Breakthrough performance often begins with a single leader’s personal transformation.
“It’s not enough to be busy, so are the ants. The question is, what are we busy about?” – Henry David Thoreau
When you and your colleagues are not in touch with what you are “busy about,” it is a signal that the time is ripe for transformation.
That signal often manifests as waking up to the reality that all the “busy-ness” of business as usual won’t get you where you need to go, or even envision going.
There comes a point when you realize that doing more of what you know works plus incremental improvements will fall short. This is where breakthrough thinking can begin.

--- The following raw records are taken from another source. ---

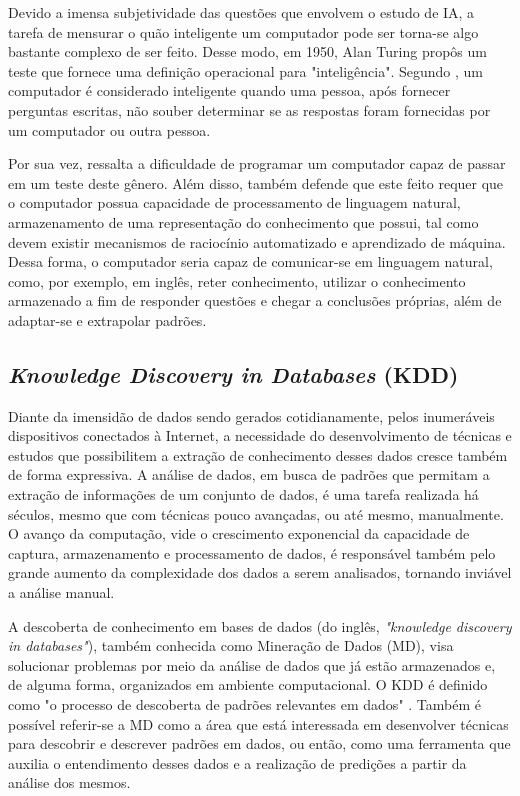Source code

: Devido a imensa subjetividade das questões que envolvem o estudo de IA, a tarefa de mensurar o quão inteligente um computador pode ser torna-se algo bastante complexo de ser feito. Desse modo, em 1950, Alan Turing propôs um teste que fornece uma definição operacional para "inteligência". Segundo , um computador é considerado inteligente quando uma pessoa, após fornecer perguntas escritas, não souber determinar se as respostas foram fornecidas por um computador ou outra pessoa.

Por sua vez,  ressalta a dificuldade de programar um computador capaz de passar em um teste deste gênero. Além disso,  também defende que este feito requer que o computador possua capacidade de processamento de linguagem natural, armazenamento de uma representação do conhecimento que possui, tal como devem existir mecanismos de raciocínio automatizado e aprendizado de máquina. Dessa forma, o computador seria capaz de comunicar-se em linguagem natural, como, por exemplo, em inglês, reter conhecimento, utilizar o conhecimento armazenado a fim de responder questões e chegar a conclusões próprias, além de adaptar-se e extrapolar padrões.

\subsection{\textit{Knowledge Discovery in Databases} (KDD)}

Diante da imensidão de dados sendo gerados cotidianamente, pelos inumeráveis dispositivos conectados à Internet, a necessidade do desenvolvimento de técnicas e estudos que possibilitem a extração de conhecimento desses dados cresce também de forma expressiva. A análise de dados, em busca de padrões que permitam a extração de informações de um conjunto de dados, é uma tarefa realizada há séculos, mesmo que com técnicas pouco avançadas, ou até mesmo, manualmente. O avanço da computação, vide o crescimento exponencial da capacidade de captura, armazenamento e processamento de dados, é responsável também pelo grande aumento da complexidade dos dados a serem analisados, tornando inviável a análise manual. 

A descoberta de conhecimento em bases de dados (do inglês, \textit{"knowledge discovery in databases"}), também conhecida como Mineração de Dados (MD), visa solucionar problemas por meio da análise de dados que já estão armazenados e, de alguma forma, organizados em ambiente computacional. O KDD é definido como "o processo de descoberta de padrões relevantes em dados" \cite{witten2005}. Também é possível referir-se a MD como a área que está interessada em desenvolver técnicas para descobrir e descrever padrões em dados, ou então, como uma ferramenta que auxilia o entendimento desses dados e a realização de predições a partir da análise dos mesmos.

Any real breakthrough performance calls for a shift in the way you and your colleagues view what is possible. This will take new ways of “perceiving, thinking and/or acting.”

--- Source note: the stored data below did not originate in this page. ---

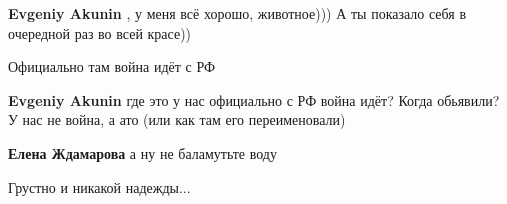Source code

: \begin{itemize}
\begin{itemize}
 
\textbf{Evgeniy Akunin} , у меня всё хорошо, животное))) А ты показало себя в очередной раз во всей красе))

\end{itemize}

 
Официально там война идёт с РФ \Laughey[1.0][white]

\begin{itemize}
 
\textbf{Evgeniy Akunin} где это у нас официально с РФ война идёт? Когда
обьявили? У нас не война, а ато (или как там его переименовали)

 
\textbf{Елена Ждамарова} а ну не баламутьте воду
\end{itemize}

 
Грустно и никакой надежды...

 

\end{itemize}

At this point, on behalf of creating breakthrough performance, and on behalf of a new future, you as a leader begin by transforming yourself.
Such a transformation starts with:
- Confronting the reality of the situation
- Revealing the hidden assumptions and embedded beliefs shaping the current reality
- Working to be free from the old ways of seeing, acting, and thinking
- Releasing attachment to your opinions about how it is now and how it ought to be
By putting past shortcomings (and even successes) behind you a clear space emerges for envisioning and committing to a new and unprecedented future.
There are many examples of transformational leadership impacting an entire company culture.
When Ford’s corporate culture was no longer allowing for success, CEO and COO Harold “Red” Poling, chose to take on replacing the old culture, not simply making incremental changes.
At the beginning of this process, there were two phrases that were very common in the workplace: “The Job” and “Job One”. “Job One” referred to an urgent priority. (Insigniam Quarterly, Fall, 2014)
When a plant manager was asked what “The Job” was, he replied, “getting cars out.” When Poling was asked the same question, he replied, “Quality is Job One.”
Poling’s powerful stand for quality was transformational. It grew to become the core of a new corporate culture, as clearly reflected in the now well-known slogan: “At Ford, Quality is Job One.”
Soon, people at Ford went from being busy about getting cars out, to being busy about getting quality cars out, and that transformation made all the difference. It shifted low morale, slow sales, and poor reputation to record profits and breakthrough performance.
Which transformational leaders have inspired you to go beyond “business as usual”? What is your organization “busy about”?